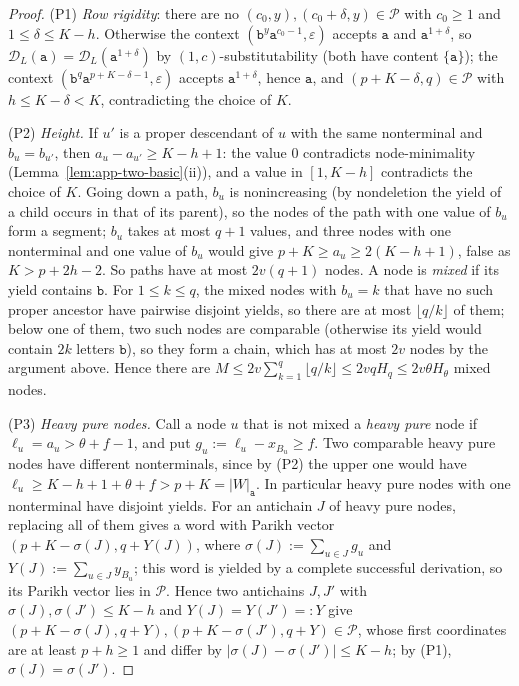 \documentclass[11pt]{article}
\numberwithin{equation}{section}
\theoremstyle{plain}
\theoremstyle{definition}
\theoremstyle{remark}
\newcommand{\D}{\mathcal{D}}
\newcommand{\eps}{\varepsilon}
\theoremstyle{plain}
\begin{document}
\begin{proof}
(P1) \emph{Row rigidity}: there are no $(c_0,y),(c_0+\delta,y)\in\mathcal P$ with
$c_0\ge1$ and $1\le\delta\le K-h$.  Otherwise the context
$(\mathtt b^y\mathtt a^{c_0-1},\eps)$ accepts $\mathtt a$ and $\mathtt a^{1+\delta}$, so
$\D_L(\mathtt a)=\D_L(\mathtt a^{1+\delta})$ by $(1,c)$-substitutability (both have
content $\{\mathtt a\}$); the context $(\mathtt b^q\mathtt a^{p+K-\delta-1},\eps)$ accepts
$\mathtt a^{1+\delta}$, hence $\mathtt a$, and $(p+K-\delta,q)\in\mathcal P$ with
$h\le K-\delta<K$, contradicting the choice of $K$.

(P2) \emph{Height.}  If $u'$ is a proper descendant of $u$ with the same
nonterminal and $b_u=b_{u'}$, then $a_u-a_{u'}\ge K-h+1$: the value $0$
contradicts node-minimality (Lemma~\ref{lem:app-two-basic}(ii)), and a value in
$[1,K-h]$ contradicts the choice of $K$.  Going down a path, $b_u$ is
nonincreasing (by nondeletion the yield of a child occurs in that of its parent),
so the nodes of the path with one value of $b_u$ form a segment; $b_u$ takes at most $q+1$
values, and three nodes with one nonterminal and one value of $b_u$ would give
$p+K\ge a_u\ge2(K-h+1)$, false as $K>p+2h-2$.  So paths have at most $2v(q+1)$
nodes.  A node is \emph{mixed} if its yield contains $\mathtt b$.  For
$1\le k\le q$, the mixed nodes with $b_u=k$ that have no such proper ancestor have
pairwise disjoint yields, so there are at most $\lfloor q/k\rfloor$ of them; below
one of them, two such nodes are comparable (otherwise its yield would contain $2k$
letters $\mathtt b$), so they form a chain, which has at most $2v$ nodes by the
argument above.  Hence there are
$M\le2v\sum_{k=1}^q\lfloor q/k\rfloor\le2vqH_q\le2v\theta H_\theta$ mixed nodes.

(P3) \emph{Heavy pure nodes.}  Call a node $u$ that is not mixed a
\emph{heavy pure} node if $\ell_u=a_u>\theta+f-1$, and put
$g_u:=\ell_u-x_{B_u}\ge f$.  Two comparable heavy pure nodes have different
nonterminals, since by (P2) the upper one would have
$\ell_u\ge K-h+1+\theta+f>p+K=|W|_{\mathtt a}$.  In particular heavy pure nodes with
one nonterminal have disjoint yields.  For an antichain $J$ of heavy pure nodes,
replacing all of them gives a word with Parikh vector $(p+K-\sigma(J),q+Y(J))$,
where $\sigma(J):=\sum_{u\in J}g_u$ and $Y(J):=\sum_{u\in J}y_{B_u}$; this word is yielded by a complete successful derivation, so its Parikh vector
lies in $\mathcal P$.  Hence two antichains $J,J'$ with
$\sigma(J),\sigma(J')\le K-h$ and $Y(J)=Y(J')=:Y$ give
$(p+K-\sigma(J),q+Y),(p+K-\sigma(J'),q+Y)\in\mathcal P$, whose first coordinates
are at least $p+h\ge1$ and differ by $|\sigma(J)-\sigma(J')|\le K-h$; by (P1),
$\sigma(J)=\sigma(J')$.


\end{proof}
\end{document}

■ ■ ■ ■

Instructions to follow: Your task is to retype all the entries exactly and leave out any pictures.

Solution to this task:
 \documentclass[11pt]{article}
\numberwithin{equation}{section}
\theoremstyle{plain}
\theoremstyle{definition}
\theoremstyle{remark}
\newcommand{\D}{\mathcal{D}}
\newcommand{\eps}{\varepsilon}
\theoremstyle{plain}
\begin{document}
\begin{proof}
(P1) \emph{Row rigidity}: there are no $(c_0,y),(c_0+\delta,y)\in\mathcal P$ with
$c_0\ge1$ and $1\le\delta\le K-h$.  Otherwise the context
$(\mathtt b^y\mathtt a^{c_0-1},\eps)$ accepts $\mathtt a$ and $\mathtt a^{1+\delta}$, so
$\D_L(\mathtt a)=\D_L(\mathtt a^{1+\delta})$ by $(1,c)$-substitutability (both have
content $\{\mathtt a\}$); the context $(\mathtt b^q\mathtt a^{p+K-\delta-1},\eps)$ accepts
$\mathtt a^{1+\delta}$, hence $\mathtt a$, and $(p+K-\delta,q)\in\mathcal P$ with
$h\le K-\delta<K$, contradicting the choice of $K$.

(P2) \emph{Height.}  If $u'$ is a proper descendant of $u$ with the same
nonterminal and $b_u=b_{u'}$, then $a_u-a_{u'}\ge K-h+1$: the value $0$
contradicts node-minimality (Lemma~\ref{lem:app-two-basic}(ii)), and a value in
$[1,K-h]$ contradicts the choice of $K$.  Going down a path, $b_u$ is
nonincreasing (by nondeletion the yield of a child occurs in that of its parent),
so the nodes of the path with one value of $b_u$ form a segment; $b_u$ takes at most $q+1$
values, and three nodes with one nonterminal and one value of $b_u$ would give
$p+K\ge a_u\ge2(K-h+1)$, false as $K>p+2h-2$.  So paths have at most $2v(q+1)$
nodes.  A node is \emph{mixed} if its yield contains $\mathtt b$.  For
$1\le k\le q$, the mixed nodes with $b_u=k$ that have no such proper ancestor have
pairwise disjoint yields, so there are at most $\lfloor q/k\rfloor$ of them; below
one of them, two such nodes are comparable (otherwise its yield would contain $2k$
letters $\mathtt b$), so they form a chain, which has at most $2v$ nodes by the
argument above.  Hence there are
$M\le2v\sum_{k=1}^q\lfloor q/k\rfloor\le2vqH_q\le2v\theta H_\theta$ mixed nodes.

(P3) \emph{Heavy pure nodes.}  Call a node $u$ that is not mixed a
\emph{heavy pure} node if $\ell_u=a_u>\theta+f-1$, and put
$g_u:=\ell_u-x_{B_u}\ge f$.  Two comparable heavy pure nodes have different
nonterminals, since by (P2) the upper one would have
$\ell_u\ge K-h+1+\theta+f>p+K=|W|_{\mathtt a}$.  In particular heavy pure nodes with
one nonterminal have disjoint yields.  For an antichain $J$ of heavy pure nodes,
replacing all of them gives a word with Parikh vector $(p+K-\sigma(J),q+Y(J))$,
where $\sigma(J):=\sum_{u\in J}g_u$ and $Y(J):=\sum_{u\in J}y_{B_u}$; this word is yielded by a complete successful derivation, so its Parikh vector
lies in $\mathcal P$.  Hence two antichains $J,J'$ with
$\sigma(J),\sigma(J')\le K-h$ and $Y(J)=Y(J')=:Y$ give
$(p+K-\sigma(J),q+Y),(p+K-\sigma(J'),q+Y)\in\mathcal P$, whose first coordinates
are at least $p+h\ge1$ and differ by $|\sigma(J)-\sigma(J')|\le K-h$; by (P1),
$\sigma(J)=\sigma(J')$.


\end{proof}
\end{document}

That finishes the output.